- Items from a dataset:
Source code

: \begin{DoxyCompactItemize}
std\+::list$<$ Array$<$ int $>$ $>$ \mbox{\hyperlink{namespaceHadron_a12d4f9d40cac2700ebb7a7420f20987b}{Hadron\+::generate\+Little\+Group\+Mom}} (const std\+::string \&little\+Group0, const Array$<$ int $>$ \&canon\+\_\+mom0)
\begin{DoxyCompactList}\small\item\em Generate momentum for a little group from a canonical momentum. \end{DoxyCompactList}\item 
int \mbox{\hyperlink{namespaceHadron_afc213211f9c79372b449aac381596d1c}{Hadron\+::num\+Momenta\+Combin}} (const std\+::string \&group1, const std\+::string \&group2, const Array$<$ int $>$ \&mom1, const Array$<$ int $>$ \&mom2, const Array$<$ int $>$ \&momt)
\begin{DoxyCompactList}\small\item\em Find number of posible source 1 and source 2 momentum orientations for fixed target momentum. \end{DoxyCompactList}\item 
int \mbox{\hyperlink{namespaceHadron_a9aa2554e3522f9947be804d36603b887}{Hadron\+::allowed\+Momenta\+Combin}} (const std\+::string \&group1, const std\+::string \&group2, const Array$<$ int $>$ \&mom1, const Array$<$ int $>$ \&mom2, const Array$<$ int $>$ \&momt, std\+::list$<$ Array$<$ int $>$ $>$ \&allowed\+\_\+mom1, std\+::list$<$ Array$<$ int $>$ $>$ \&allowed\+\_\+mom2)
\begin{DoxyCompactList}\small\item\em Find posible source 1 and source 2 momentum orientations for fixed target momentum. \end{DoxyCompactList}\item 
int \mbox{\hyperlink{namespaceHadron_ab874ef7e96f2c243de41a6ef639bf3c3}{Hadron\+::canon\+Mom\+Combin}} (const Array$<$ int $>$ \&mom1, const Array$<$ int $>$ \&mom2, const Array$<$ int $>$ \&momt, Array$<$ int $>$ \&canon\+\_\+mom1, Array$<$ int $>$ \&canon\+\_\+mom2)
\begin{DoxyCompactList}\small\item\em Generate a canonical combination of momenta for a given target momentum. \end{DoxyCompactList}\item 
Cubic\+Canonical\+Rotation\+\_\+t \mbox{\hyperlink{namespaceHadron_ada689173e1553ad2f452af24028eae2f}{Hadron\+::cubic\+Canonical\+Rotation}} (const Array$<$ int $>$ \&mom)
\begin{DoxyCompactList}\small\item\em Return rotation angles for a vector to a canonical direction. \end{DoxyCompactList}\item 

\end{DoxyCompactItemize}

- REQUIREMENT: Give the lines from the one containing "int $>$ \&momt)" through the end of the entries again, exactly as written and with no other lines.

- SOLVED EXERCISE:
int \mbox{\hyperlink{namespaceHadron_afc213211f9c79372b449aac381596d1c}{Hadron\+::num\+Momenta\+Combin}} (const std\+::string \&group1, const std\+::string \&group2, const Array$<$ int $>$ \&mom1, const Array$<$ int $>$ \&mom2, const Array$<$ int $>$ \&momt)
\begin{DoxyCompactList}\small\item\em Find number of posible source 1 and source 2 momentum orientations for fixed target momentum. \end{DoxyCompactList}\item 
int \mbox{\hyperlink{namespaceHadron_a9aa2554e3522f9947be804d36603b887}{Hadron\+::allowed\+Momenta\+Combin}} (const std\+::string \&group1, const std\+::string \&group2, const Array$<$ int $>$ \&mom1, const Array$<$ int $>$ \&mom2, const Array$<$ int $>$ \&momt, std\+::list$<$ Array$<$ int $>$ $>$ \&allowed\+\_\+mom1, std\+::list$<$ Array$<$ int $>$ $>$ \&allowed\+\_\+mom2)
\begin{DoxyCompactList}\small\item\em Find posible source 1 and source 2 momentum orientations for fixed target momentum. \end{DoxyCompactList}\item 
int \mbox{\hyperlink{namespaceHadron_ab874ef7e96f2c243de41a6ef639bf3c3}{Hadron\+::canon\+Mom\+Combin}} (const Array$<$ int $>$ \&mom1, const Array$<$ int $>$ \&mom2, const Array$<$ int $>$ \&momt, Array$<$ int $>$ \&canon\+\_\+mom1, Array$<$ int $>$ \&canon\+\_\+mom2)
\begin{DoxyCompactList}\small\item\em Generate a canonical combination of momenta for a given target momentum. \end{DoxyCompactList}\item 
Cubic\+Canonical\+Rotation\+\_\+t \mbox{\hyperlink{namespaceHadron_ada689173e1553ad2f452af24028eae2f}{Hadron\+::cubic\+Canonical\+Rotation}} (const Array$<$ int $>$ \&mom)
\begin{DoxyCompactList}\small\item\em Return rotation angles for a vector to a canonical direction. \end{DoxyCompactList}\item 

\end{DoxyCompactItemize}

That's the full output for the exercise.